**Work to complete:** Below are the entries; give again exactly the lines from the one mentioning "Sv57ORX6SlMrcftPdA+HaukkFBGE3XZw/Is+IreYsCd2MB/vS7EEh6rYw52QXYWf" through the one mentioning "kPZzG6O/xtmL4wv1c7fdXjOtB0jfjxA615/fJ1myl6ofBSnq36MKDh4szYmrKWzz", inclusive.
[Records to use Boundary: Start]
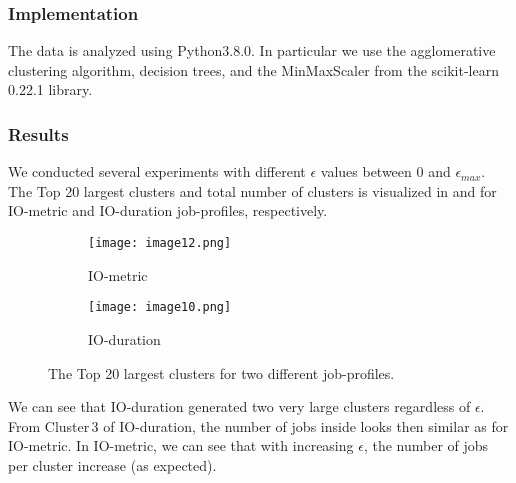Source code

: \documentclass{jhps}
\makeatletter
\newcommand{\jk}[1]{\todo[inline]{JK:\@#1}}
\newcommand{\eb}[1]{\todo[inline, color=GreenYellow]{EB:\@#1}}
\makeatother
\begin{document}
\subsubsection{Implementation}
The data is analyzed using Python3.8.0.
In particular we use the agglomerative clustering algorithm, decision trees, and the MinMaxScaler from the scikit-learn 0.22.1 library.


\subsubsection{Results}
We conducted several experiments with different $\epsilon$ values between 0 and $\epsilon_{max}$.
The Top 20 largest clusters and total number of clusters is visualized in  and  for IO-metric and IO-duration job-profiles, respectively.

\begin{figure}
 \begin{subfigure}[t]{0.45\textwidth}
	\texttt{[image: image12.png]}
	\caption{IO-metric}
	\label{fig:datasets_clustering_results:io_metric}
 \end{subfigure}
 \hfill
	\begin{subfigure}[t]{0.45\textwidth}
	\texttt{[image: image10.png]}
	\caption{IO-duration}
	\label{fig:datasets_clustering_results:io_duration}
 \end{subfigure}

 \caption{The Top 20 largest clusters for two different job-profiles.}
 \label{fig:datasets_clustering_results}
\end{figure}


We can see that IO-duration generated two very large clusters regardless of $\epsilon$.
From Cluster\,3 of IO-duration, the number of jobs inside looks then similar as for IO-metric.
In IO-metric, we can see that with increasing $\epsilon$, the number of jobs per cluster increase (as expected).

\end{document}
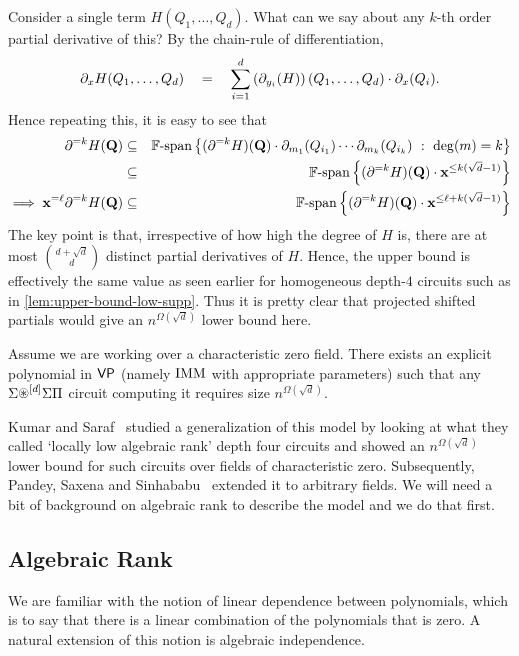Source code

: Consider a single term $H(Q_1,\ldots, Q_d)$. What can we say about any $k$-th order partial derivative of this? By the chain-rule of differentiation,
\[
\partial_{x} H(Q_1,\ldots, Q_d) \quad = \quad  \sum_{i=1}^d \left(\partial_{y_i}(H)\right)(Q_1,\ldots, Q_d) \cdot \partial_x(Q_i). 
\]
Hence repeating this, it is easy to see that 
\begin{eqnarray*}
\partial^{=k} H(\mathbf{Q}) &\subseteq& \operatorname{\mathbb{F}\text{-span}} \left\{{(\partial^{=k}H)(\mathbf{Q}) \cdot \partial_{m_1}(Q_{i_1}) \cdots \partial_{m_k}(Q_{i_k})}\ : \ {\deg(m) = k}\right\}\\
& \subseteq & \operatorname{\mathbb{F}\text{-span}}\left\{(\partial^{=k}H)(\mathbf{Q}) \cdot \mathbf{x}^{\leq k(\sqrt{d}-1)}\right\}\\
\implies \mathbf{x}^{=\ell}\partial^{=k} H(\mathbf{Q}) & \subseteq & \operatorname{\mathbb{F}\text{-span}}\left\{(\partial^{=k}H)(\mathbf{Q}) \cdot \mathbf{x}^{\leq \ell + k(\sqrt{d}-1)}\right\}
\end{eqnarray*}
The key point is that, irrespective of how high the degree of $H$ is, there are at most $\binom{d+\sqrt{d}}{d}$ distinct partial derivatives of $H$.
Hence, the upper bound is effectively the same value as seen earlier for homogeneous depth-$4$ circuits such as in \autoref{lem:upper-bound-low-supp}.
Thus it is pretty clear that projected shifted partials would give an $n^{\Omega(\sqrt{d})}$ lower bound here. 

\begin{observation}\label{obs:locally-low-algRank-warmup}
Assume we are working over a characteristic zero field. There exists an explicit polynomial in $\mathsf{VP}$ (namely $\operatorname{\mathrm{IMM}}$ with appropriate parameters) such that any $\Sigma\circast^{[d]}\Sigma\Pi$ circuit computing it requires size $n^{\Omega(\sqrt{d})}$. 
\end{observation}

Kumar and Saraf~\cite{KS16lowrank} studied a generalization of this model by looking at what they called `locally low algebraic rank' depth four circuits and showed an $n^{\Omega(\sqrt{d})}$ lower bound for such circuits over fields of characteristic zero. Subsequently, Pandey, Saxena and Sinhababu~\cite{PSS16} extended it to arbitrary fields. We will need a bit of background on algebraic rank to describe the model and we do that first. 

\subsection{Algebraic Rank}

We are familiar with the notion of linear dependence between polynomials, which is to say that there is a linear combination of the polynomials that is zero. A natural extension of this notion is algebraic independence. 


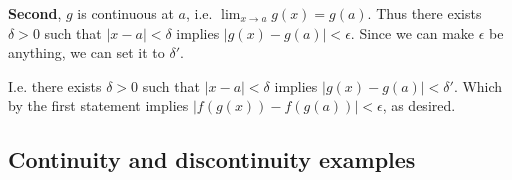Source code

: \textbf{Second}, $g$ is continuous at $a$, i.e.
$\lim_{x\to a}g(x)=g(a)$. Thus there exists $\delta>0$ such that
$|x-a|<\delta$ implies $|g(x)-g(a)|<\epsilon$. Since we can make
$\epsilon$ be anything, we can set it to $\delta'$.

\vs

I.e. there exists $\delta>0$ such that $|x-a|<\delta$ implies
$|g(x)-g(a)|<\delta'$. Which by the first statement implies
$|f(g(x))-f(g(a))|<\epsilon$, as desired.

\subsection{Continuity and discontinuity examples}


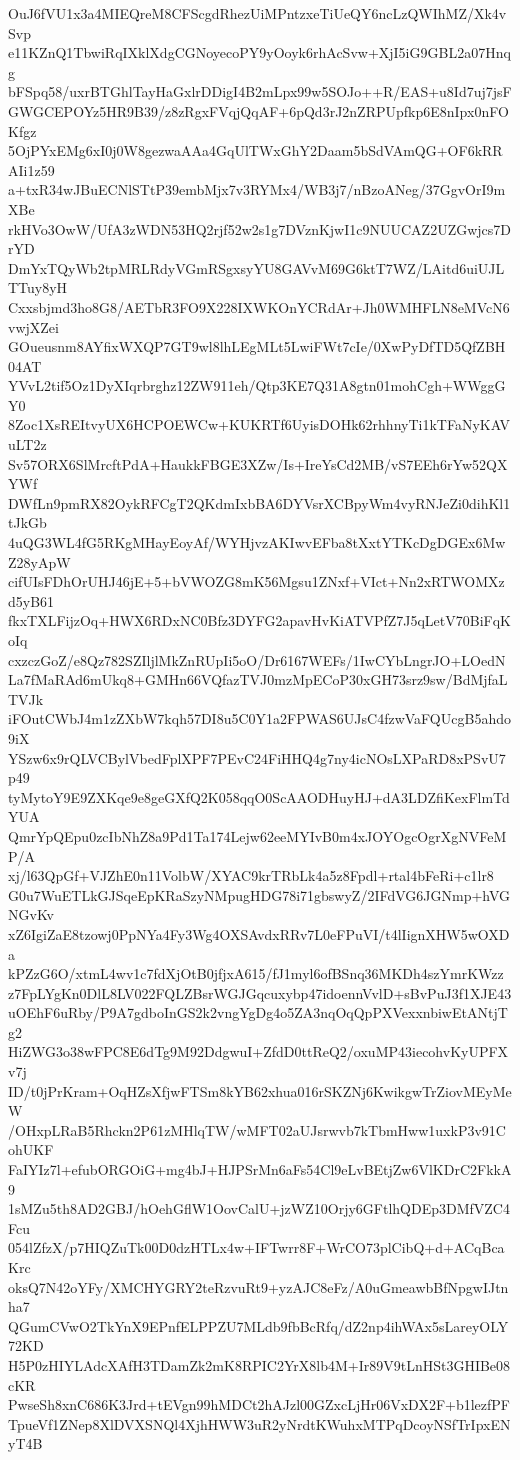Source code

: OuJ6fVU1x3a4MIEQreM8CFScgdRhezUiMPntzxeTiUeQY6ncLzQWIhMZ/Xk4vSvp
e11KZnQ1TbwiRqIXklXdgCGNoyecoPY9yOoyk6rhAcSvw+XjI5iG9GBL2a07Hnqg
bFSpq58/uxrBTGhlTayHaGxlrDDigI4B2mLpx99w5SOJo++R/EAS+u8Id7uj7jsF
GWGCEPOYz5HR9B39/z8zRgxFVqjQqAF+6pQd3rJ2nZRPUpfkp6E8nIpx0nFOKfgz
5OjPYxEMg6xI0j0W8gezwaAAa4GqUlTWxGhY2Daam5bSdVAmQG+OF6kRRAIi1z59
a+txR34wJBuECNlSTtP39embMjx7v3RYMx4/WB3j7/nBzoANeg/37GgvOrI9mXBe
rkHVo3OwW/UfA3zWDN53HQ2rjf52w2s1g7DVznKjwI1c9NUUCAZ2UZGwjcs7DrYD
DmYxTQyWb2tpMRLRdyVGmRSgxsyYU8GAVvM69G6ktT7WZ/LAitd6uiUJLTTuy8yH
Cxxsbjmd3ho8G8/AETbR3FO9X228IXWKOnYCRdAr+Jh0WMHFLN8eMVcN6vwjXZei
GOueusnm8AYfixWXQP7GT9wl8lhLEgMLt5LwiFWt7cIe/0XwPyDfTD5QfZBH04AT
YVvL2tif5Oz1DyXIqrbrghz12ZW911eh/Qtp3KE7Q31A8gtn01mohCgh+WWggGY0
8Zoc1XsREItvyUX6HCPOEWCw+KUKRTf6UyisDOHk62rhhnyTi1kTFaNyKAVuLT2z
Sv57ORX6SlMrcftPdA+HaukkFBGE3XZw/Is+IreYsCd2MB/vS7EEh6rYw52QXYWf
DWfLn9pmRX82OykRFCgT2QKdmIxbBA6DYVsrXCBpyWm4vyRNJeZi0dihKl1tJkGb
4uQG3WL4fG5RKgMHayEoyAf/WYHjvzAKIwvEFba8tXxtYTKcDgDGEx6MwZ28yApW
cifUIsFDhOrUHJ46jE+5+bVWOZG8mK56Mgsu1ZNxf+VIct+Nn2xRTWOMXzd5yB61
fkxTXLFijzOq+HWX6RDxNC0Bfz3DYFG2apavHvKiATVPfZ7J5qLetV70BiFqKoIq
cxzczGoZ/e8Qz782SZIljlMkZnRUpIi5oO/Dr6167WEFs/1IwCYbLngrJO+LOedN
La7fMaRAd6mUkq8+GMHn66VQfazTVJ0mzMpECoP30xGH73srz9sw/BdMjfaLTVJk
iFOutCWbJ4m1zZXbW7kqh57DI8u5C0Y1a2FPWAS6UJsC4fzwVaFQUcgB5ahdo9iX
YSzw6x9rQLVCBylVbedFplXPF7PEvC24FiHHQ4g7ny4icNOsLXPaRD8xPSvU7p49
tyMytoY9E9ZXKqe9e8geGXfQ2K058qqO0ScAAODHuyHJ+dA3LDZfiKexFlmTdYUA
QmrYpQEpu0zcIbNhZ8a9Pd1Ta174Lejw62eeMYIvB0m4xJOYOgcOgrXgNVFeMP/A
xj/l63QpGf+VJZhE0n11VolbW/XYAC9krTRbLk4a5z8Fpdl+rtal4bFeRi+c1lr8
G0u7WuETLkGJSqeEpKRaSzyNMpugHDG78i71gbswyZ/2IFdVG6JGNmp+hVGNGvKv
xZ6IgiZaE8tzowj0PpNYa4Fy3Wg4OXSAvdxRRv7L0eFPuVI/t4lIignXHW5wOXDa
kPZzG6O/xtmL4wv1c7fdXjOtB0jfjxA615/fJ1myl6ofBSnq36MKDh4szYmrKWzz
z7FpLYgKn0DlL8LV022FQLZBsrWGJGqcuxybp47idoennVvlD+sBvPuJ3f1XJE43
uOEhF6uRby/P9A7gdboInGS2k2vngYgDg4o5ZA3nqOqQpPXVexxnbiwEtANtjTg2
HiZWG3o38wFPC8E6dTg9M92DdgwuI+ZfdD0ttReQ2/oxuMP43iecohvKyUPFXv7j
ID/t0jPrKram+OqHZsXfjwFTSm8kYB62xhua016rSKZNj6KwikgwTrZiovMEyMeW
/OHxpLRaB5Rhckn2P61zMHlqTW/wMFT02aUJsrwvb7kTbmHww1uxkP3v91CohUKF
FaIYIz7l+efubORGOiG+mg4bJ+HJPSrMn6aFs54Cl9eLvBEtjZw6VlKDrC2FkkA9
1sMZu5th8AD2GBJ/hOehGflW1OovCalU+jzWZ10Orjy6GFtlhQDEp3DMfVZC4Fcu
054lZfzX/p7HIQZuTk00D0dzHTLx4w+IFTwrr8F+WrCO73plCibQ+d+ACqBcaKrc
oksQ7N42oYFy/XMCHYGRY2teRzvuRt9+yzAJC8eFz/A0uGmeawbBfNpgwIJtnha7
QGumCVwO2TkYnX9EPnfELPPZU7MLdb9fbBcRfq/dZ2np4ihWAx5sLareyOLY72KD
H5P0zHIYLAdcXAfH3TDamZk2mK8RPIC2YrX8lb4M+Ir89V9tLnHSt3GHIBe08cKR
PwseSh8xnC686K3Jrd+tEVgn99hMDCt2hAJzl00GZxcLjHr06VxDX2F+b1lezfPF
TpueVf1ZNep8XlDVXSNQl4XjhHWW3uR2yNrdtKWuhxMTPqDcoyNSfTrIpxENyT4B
[Records to use Boundary: End]
**Answer area:**
Sv57ORX6SlMrcftPdA+HaukkFBGE3XZw/Is+IreYsCd2MB/vS7EEh6rYw52QXYWf
DWfLn9pmRX82OykRFCgT2QKdmIxbBA6DYVsrXCBpyWm4vyRNJeZi0dihKl1tJkGb
4uQG3WL4fG5RKgMHayEoyAf/WYHjvzAKIwvEFba8tXxtYTKcDgDGEx6MwZ28yApW
cifUIsFDhOrUHJ46jE+5+bVWOZG8mK56Mgsu1ZNxf+VIct+Nn2xRTWOMXzd5yB61
fkxTXLFijzOq+HWX6RDxNC0Bfz3DYFG2apavHvKiATVPfZ7J5qLetV70BiFqKoIq
cxzczGoZ/e8Qz782SZIljlMkZnRUpIi5oO/Dr6167WEFs/1IwCYbLngrJO+LOedN
La7fMaRAd6mUkq8+GMHn66VQfazTVJ0mzMpECoP30xGH73srz9sw/BdMjfaLTVJk
iFOutCWbJ4m1zZXbW7kqh57DI8u5C0Y1a2FPWAS6UJsC4fzwVaFQUcgB5ahdo9iX
YSzw6x9rQLVCBylVbedFplXPF7PEvC24FiHHQ4g7ny4icNOsLXPaRD8xPSvU7p49
tyMytoY9E9ZXKqe9e8geGXfQ2K058qqO0ScAAODHuyHJ+dA3LDZfiKexFlmTdYUA
QmrYpQEpu0zcIbNhZ8a9Pd1Ta174Lejw62eeMYIvB0m4xJOYOgcOgrXgNVFeMP/A
xj/l63QpGf+VJZhE0n11VolbW/XYAC9krTRbLk4a5z8Fpdl+rtal4bFeRi+c1lr8
G0u7WuETLkGJSqeEpKRaSzyNMpugHDG78i71gbswyZ/2IFdVG6JGNmp+hVGNGvKv
xZ6IgiZaE8tzowj0PpNYa4Fy3Wg4OXSAvdxRRv7L0eFPuVI/t4lIignXHW5wOXDa
kPZzG6O/xtmL4wv1c7fdXjOtB0jfjxA615/fJ1myl6ofBSnq36MKDh4szYmrKWzz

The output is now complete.